A more detailed explanation of the protocol, the exergames, and the data processing of each of the measures can be found in Goikoetxea-Sotelo & Van Hedel (12).
2.4 Statistical analysis
We analyzed the data using R 4.3.2 (RStudio Inc., Boston, USA). We used the mean values of the two measurements for each condition and intensity level, summarized the data using descriptive statistics, and checked for normality with the Shapiro–Wilk test. We performed separate statistical analyses for each load type. We applied a one-way repeated measures ANOVA for normally distributed data and a Friedman's test for non-normally distributed data to assess statistical differences among the three intensity levels.

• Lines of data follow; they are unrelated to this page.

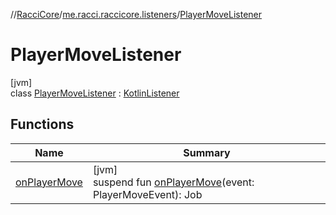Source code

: //[RacciCore](../../../index.md)/[me.racci.raccicore.listeners](../index.md)/[PlayerMoveListener](index.md)

# PlayerMoveListener

[jvm]\
class [PlayerMoveListener](index.md) : [KotlinListener](../../me.racci.raccicore.api.utils.extensions/-kotlin-listener/index.md)

## Functions

| Name | Summary |
|---|---|
| [onPlayerMove](on-player-move.md) | [jvm]<br>suspend fun [onPlayerMove](on-player-move.md)(event: PlayerMoveEvent): Job |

We set the alpha level at 0.05. In the case of finding significant differences, we performed the necessary post-hoc test, i.e., a t-test for normally distributed data and a Wilcoxon signed-rank test for non-normally distributed data. We included the Bonferroni correction for multiple comparisons. In addition, we also computed effect sizes for each paired comparison; Cohen's d (0.2 = small, 0.5 = medium, and 0.8 = large) in case of parametric data and Wilcoxon's r (0.1 = small, 0.3 = medium, and 0.5 = large) in case of non-parametric data.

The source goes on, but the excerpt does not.